On February 23, 1907, President Theodore Roosevelt delivered a speech at Harvard University that once and for all summarized his opinions on what athletics should be in the United States. The address came as Roosevelt, a popular president in his second term in the White House, crested a wave of political power. The foundation for the speech had been laid over the previous decades. For years, Americans had read stories about Roosevelt playing tennis and boxing at the White House. They had seen images of him at the Army–Navy football game. They had learned that he liked to spend his Sunday afternoons taking long, muddy point to point hikes through Rock Creek Park. More recently, they knew that the president had hosted a White House football summit in 1905, a move that thwarted those reformers who wanted to abolish football and contributed to the rise of the National Collegiate Athletic Association (NCAA).

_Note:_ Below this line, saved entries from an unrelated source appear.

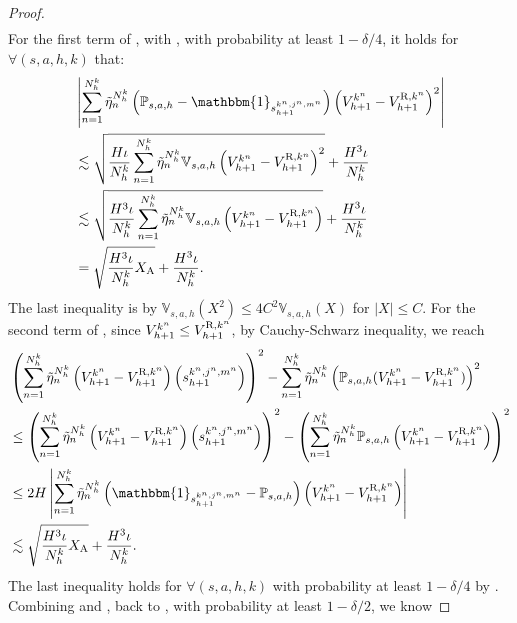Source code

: \documentclass{article}
\newcommand{\R}{\textnormal{R}}
\newcommand{\A}{\textnormal{A}}
\begin{document}
\begin{proof}
\begin{align}
    \end{align}
    For the first term of , with , with probability at least $1-\delta/4$, it holds for $\forall (s,a,h,k)$ that:
    \begin{align}
        \label{i11}
        &\left|\sum_{n= 1}^{N_h^k}\Tilde{\eta}_n^{N_h^k} \left( \mathbb{P}_{s,a,h} - \mathbbm{1}_{s_{h+1}^{k^n,j^n,m^n}}\right)\left(V_{h+1}^{k^n} - V_{h+1}^{\R,k^n}\right)^2\right| \nonumber\\
        &\lesssim \sqrt{\frac{H\iota}{N_h^k} \sum_{n=1}^{N_h^k} \Tilde{\eta}_n^{N_h^k} \mathbb{V}_{s,a,h}\left(V_{h+1}^{k^n} - V_{h+1}^{\R,k^n}\right)^2} + \frac{H^3\iota}{N_h^k}\nonumber\\
        &\lesssim \sqrt{\frac{H^3\iota}{N_h^k}\sum_{n= 1}^{N_h^k}\Tilde{\eta}_n^{N_h^k} \mathbb{V}_{s,a,h}\left(V_{h+1}^{k^n} - V_{h+1}^{\R,k^n}\right)} + \frac{H^3\iota}{N_h^k} \nonumber\\
        & = \sqrt{\frac{H^3\iota}{N_h^k}X_{\A}} + \frac{H^3\iota}{N_h^k}.
    \end{align}
    The last inequality is by $\mathbb{V}_{s,a,h}(X^2) \leq 4C^2\mathbb{V}_{s,a,h}(X)$ for $|X| \leq C$. For the second term of , since $V_{h+1}^{k^n} \leq V_{h+1}^{\R,k^n}$, by Cauchy-Schwarz inequality, we reach
    \begin{align}
        \label{i12}
        &\left(\sum_{n=1}^{N_h^k}\Tilde{\eta}_n^{N_h^k}\left(V_{h+1}^{k^n}-V_{h+1}^{\R,k^n}\right)\left(s_{h+1}^{k^n,j^n,m^n}\right)\right)^2 - \sum_{n= 1}^{N_h^k}\Tilde{\eta}_n^{N_h^k}\left(\mathbb{P}_{s,a,h} (V_{h+1}^{k^n} - V_{h+1}^{\R,k^n})\right)^2 \nonumber\\
        & \leq \left(\sum_{n=1}^{N_h^k}\Tilde{\eta}_n^{N_h^k}\left(V_{h+1}^{k^n}-V_{h+1}^{\R,k^n}\right)\left(s_{h+1}^{k^n,j^n,m^n}\right)\right)^2 - \left(\sum_{n=1}^{N_h^k}\Tilde{\eta}_n^{N_h^k}\mathbb{P}_{s,a,h}\left(V_{h+1}^{k^n}-V_{h+1}^{\R,k^n}\right)\right)^2 \nonumber\\
        & \leq 2H\left|\sum_{n= 1}^{N_h^k}\Tilde{\eta}_n^{N_h^k} \left( \mathbbm{1}_{s_{h+1}^{k^n,j^n,m^n}}-\mathbb{P}_{s,a,h}\right)\left(V_{h+1}^{k^n} - V_{h+1}^{\R,k^n}\right)\right| \nonumber\\
        &\lesssim \sqrt{\frac{H^3\iota}{N_h^k}X_{\A}} + \frac{H^3\iota}{N_h^k}.
    \end{align}
    The last inequality holds for $\forall (s,a,h,k)$ with probability at least $1-\delta/4$ by . Combining  and , back to , with probability at least $1-\delta/2$, we know

\end{proof}
\end{document}

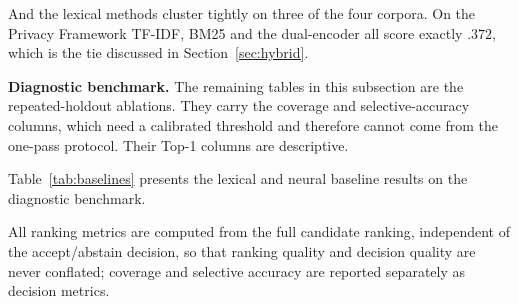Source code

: \documentclass[smallextended,natbib]{svjour3}
\begin{document}
And the lexical methods cluster tightly on three of the four corpora. On the Privacy Framework TF-IDF, BM25 and the dual-encoder all score exactly $.372$, which is the tie discussed in Section~\ref{sec:hybrid}.

\noindent\textbf{Diagnostic benchmark.}
\label{sec:results-synth}
The remaining tables in this subsection are the repeated-holdout ablations. They carry the coverage and selective-accuracy columns, which need a calibrated threshold and therefore cannot come from the one-pass protocol. Their Top-1 columns are descriptive.

Table~\ref{tab:baselines} presents the lexical and neural baseline results on the diagnostic benchmark.

\begin{table}[htbp]
\caption{Baseline comparison on the diagnostic benchmark. Repeated-holdout protocol, mean $\pm$ 95\% CI over 30 seeds, 110 controls, 86 positive links. Descriptive; the cross-corpus ranking claims of Section~\ref{sec:results-multi} use the one-pass protocol instead.}
\label{tab:baselines}
\centering
\setlength{\tabcolsep}{3pt}
\small
{}
\end{table}

All ranking metrics are computed from the full candidate ranking, independent of the accept/abstain decision, so that ranking quality and decision quality are never conflated; coverage and selective accuracy are reported separately as decision metrics.
\end{document}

The location and audience for this speech fit the task at hand. Athletics at the turn of the twentieth century, and for Roosevelt more specifically, were about young men. Roosevelt was a graduate of Harvard University, class of 1880. His oldest son, Ted Jr., was studying at the institution in 1907. And so, with Ted Jr. and nearly 2,000 of his classmates looking on, Roosevelt wove together in this speech a tapestry that advocated for wide participation, that positioned athletics as a form of nationalism, and that made the case for the co-mingling of sports and higher education. In a way, the speech had a Gettysburg Address quality to it. It took something big and attempted to distill it down to its core. Roosevelt never had Abraham Lincoln’s penchant for brevity, nor his discipline to hammer home only one topic during one speech. But on this day in 1907, Roosevelt tried to get at the essential elements of how athletics fit into American life.
Roosevelt drove home four main points. First, the number of Americans participating in athletics needed to grow. Roosevelt believed that more Americans, particularly boys and men, needed the sharpening that athletics could provide. Second, intercollegiate athletics not only served the athletes that participated, but also served to grow sports more generally. Roosevelt believed in America’s unique blending of athletics and higher education because he saw it as a conduit to bigger changes. Third, the threat of “mollycoddle” men made sports a necessity.